Ce sont des personnes profondément atteinte dans leur santé, hospitalisées depuis des mois, qui se voient notifier une suspension de prestations, parce qu’elles n’ont pu payer leurs primes, vu qu’elles n’ont pas pu suivre leurs affaires. Ce sont des malades chroniques, souffrant de douleurs aigües, dépendant d’analgésiques puissants, qui se les voient refuser par le pharmacien. Ce sont des malades psychiques, qui reçoivent leurs médicaments pilule par pilule quand ils peuvent les payer comptant. C’est un pharmacien paniqué qui me téléphone qu’il a dans son officine une personne en train de faire une crise d’angoisse terrible et qui ne veut pas lui donner le médicament dont il a besoin, si je ne m’engage pas à le payer moi-même.

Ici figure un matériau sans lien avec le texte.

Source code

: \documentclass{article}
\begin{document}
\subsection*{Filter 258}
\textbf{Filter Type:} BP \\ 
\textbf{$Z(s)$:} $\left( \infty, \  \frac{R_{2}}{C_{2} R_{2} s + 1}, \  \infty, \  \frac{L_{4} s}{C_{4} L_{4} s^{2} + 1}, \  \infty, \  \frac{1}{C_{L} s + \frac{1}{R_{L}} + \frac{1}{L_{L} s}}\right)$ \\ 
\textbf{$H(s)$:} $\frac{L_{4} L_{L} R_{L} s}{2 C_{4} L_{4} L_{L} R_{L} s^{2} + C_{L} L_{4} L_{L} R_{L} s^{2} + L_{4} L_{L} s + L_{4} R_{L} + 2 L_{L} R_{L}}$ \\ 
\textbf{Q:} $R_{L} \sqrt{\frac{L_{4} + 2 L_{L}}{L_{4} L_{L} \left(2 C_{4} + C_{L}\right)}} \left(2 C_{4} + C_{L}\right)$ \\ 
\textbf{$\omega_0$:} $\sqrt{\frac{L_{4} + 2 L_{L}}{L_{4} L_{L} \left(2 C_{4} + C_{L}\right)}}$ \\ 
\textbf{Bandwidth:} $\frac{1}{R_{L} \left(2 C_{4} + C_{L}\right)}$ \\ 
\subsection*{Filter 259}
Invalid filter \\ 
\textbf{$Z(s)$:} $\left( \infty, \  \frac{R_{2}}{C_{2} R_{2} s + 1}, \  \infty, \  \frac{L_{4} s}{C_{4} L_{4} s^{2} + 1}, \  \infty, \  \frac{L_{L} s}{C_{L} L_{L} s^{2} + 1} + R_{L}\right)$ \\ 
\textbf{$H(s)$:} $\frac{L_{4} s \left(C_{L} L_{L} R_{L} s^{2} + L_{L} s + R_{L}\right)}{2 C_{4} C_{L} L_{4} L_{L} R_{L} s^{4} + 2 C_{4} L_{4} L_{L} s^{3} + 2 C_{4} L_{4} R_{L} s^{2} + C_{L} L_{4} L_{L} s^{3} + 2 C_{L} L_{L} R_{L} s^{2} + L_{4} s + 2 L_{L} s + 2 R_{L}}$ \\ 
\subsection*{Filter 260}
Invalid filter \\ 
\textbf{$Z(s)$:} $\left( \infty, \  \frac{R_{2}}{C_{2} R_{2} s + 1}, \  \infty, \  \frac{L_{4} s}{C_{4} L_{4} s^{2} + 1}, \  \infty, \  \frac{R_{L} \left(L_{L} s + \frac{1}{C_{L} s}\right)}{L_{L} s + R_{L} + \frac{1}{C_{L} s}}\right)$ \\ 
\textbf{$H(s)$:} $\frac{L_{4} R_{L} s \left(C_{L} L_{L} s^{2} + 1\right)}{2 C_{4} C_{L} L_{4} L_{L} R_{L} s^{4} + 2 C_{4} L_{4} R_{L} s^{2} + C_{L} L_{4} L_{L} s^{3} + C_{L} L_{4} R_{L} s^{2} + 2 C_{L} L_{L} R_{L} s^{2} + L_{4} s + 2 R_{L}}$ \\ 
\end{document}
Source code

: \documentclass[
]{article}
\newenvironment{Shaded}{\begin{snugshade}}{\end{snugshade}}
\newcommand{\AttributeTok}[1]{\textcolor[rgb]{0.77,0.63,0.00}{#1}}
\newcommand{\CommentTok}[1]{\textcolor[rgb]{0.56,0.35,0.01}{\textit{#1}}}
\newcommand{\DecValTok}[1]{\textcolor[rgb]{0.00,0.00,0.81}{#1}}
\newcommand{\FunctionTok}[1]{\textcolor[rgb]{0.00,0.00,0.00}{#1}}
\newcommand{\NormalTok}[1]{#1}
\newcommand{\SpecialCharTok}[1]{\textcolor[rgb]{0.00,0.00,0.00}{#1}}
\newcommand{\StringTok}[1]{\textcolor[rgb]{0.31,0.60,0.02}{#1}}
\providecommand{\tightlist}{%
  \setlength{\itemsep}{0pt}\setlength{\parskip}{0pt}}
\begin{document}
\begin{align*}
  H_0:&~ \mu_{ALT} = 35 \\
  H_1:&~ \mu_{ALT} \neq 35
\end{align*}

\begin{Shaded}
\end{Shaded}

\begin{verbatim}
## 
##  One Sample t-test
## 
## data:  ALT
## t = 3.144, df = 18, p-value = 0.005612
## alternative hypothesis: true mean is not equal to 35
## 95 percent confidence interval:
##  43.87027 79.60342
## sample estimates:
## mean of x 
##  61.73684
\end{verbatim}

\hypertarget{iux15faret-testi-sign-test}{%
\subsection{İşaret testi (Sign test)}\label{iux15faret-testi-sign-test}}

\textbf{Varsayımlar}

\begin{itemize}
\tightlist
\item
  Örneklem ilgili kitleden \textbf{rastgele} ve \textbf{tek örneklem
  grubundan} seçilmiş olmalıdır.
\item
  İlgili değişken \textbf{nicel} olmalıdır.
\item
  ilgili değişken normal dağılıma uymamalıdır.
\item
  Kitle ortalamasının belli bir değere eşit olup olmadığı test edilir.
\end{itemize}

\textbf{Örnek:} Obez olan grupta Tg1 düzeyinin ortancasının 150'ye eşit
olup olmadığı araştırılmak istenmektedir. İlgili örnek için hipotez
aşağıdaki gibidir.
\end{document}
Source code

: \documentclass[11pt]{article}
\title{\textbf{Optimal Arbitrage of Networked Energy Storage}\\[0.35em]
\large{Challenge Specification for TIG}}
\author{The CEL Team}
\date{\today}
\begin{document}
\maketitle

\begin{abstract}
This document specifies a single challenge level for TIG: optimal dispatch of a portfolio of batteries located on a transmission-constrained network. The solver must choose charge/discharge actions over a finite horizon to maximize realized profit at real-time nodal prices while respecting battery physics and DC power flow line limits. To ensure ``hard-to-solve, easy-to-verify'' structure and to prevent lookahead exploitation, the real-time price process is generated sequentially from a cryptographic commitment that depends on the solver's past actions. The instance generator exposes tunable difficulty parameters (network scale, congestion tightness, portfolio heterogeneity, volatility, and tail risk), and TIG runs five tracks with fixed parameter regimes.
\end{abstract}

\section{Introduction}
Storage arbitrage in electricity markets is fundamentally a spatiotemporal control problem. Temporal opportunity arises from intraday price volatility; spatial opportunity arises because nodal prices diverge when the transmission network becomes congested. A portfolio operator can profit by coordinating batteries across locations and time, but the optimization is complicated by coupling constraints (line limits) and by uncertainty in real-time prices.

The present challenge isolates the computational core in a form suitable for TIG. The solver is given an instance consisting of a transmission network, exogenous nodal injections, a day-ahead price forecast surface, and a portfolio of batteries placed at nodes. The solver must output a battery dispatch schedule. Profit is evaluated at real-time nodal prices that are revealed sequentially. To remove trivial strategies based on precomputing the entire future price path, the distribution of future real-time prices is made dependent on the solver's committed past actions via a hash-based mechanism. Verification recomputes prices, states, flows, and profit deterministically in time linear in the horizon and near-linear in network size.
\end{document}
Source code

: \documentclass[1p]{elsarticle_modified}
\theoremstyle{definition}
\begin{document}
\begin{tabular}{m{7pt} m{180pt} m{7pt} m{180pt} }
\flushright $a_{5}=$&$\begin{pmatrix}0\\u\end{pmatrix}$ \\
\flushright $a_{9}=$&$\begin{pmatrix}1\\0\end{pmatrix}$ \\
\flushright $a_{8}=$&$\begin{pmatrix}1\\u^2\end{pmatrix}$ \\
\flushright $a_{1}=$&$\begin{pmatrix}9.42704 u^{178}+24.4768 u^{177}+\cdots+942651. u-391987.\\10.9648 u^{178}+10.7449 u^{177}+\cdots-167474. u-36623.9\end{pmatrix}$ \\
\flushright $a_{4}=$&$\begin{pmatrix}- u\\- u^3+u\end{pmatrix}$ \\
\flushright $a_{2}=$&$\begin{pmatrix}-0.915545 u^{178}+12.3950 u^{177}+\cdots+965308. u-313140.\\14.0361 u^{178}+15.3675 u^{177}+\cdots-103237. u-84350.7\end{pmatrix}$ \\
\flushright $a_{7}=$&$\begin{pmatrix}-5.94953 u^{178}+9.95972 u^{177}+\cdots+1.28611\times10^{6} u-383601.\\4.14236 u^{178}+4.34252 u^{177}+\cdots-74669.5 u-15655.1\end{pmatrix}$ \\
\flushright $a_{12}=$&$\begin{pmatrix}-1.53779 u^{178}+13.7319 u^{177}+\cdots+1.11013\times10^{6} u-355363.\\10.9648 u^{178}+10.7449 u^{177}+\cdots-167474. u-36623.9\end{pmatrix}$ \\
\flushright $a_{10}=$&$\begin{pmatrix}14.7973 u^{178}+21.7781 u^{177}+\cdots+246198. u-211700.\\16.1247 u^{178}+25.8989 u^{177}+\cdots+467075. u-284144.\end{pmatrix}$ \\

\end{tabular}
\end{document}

Ce sont aussi des gens handicapés, qui n’osent plus aller chez le médecin, sachant qu’ils ne pourront pas le payer.

 

C’est grave, c’est très grave. Vous ne pouvez pas l’ignorer ! Les associations privées tentent de pallier comme elles peuvent.

 

Dans le canton de Neuchâtel, 8000 personnes sont en suspension de prestations. 2000 environ sont dans l’incapacité financière de payer leurs primes. Combien parmi elles sont des malades chroniques ?

 

Les dossiers s’accumulent au service de l’assurance maladie. Le Conseil d’Etat a mis en place une cellule de crise. Il propose depuis quelques jours une solution dite transitoire, en attendant une modification du droit fédéral. Cette solution ressemble à celles d’autres cantons et a le même effet pervers : toutes les personne en suspension de prestations, même les simples retardataires, peuvent se faire soigner dans les hôpitaux publics, recevoir les prestations des centres de santé et même obtenir des médicaments chez certains pharmaciens. On en revient donc à la case départ, celle d’avant l’art. 64a, en ce qui concerne l’incitation, mais avec beaucoup plus de complications pour les cantons…

 

Une révision de l’ordonnance ne peut suffire, à moins qu’elle ne s’éloigne clairement du texte de la loi. Mais dans ce cas, pourquoi garder la loi ? Elle est notoirement inapplicable. Pourquoi ne pas le reconnaître et entreprendre sa révision ? On ne fait que perdre du temps et engendrer des drames humains supplémentaires.

 

Je vous propose donc, non pas de réviser une ordonnance, ce qui ne pourrait être qu’un emplâtre sur une jambe de bois, mais de faire une analyse approfondie de la situation, de reprendre cet article 64a et de lui trouver une formulation qui le rende applicable et donc d’accepter ce postulat.